EXERCISE DIRECTIONS
Looking at the records below, say how many lines include "numbers", and add nothing else.

Records contained in a dataset:
• • • •

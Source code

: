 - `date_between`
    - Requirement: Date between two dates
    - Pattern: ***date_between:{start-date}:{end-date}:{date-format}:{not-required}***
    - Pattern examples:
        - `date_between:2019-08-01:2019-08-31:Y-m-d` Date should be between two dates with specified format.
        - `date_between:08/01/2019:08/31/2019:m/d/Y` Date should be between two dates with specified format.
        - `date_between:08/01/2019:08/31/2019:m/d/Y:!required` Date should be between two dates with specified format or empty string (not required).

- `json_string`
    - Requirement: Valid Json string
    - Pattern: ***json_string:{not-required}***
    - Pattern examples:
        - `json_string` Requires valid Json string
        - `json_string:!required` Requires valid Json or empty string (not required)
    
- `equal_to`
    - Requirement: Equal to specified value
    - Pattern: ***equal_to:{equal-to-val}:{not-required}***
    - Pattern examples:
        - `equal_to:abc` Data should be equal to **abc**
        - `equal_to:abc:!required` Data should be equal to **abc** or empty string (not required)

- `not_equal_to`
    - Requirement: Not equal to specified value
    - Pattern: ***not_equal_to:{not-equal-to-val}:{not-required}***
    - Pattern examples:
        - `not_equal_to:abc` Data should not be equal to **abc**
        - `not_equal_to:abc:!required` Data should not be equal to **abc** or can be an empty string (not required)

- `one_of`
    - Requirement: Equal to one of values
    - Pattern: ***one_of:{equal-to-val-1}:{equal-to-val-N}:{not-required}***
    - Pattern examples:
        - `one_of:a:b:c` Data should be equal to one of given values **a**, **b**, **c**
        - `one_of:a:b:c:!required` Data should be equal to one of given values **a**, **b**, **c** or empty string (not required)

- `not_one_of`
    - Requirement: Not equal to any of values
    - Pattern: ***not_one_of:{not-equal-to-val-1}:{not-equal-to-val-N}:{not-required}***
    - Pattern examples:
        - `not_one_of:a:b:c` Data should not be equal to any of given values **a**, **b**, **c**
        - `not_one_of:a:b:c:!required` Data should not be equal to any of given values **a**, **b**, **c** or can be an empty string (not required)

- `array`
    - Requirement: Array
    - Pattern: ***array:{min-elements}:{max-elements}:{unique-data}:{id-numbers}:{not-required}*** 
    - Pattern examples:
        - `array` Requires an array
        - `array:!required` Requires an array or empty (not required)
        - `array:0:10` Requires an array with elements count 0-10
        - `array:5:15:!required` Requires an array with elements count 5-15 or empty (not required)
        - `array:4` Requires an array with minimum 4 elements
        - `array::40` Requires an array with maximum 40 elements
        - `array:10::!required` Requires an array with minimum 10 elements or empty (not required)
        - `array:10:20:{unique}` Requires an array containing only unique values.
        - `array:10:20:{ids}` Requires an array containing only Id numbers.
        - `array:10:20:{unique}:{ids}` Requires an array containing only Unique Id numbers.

• • • •

SOLUTION FOR THIS EXERCISE
3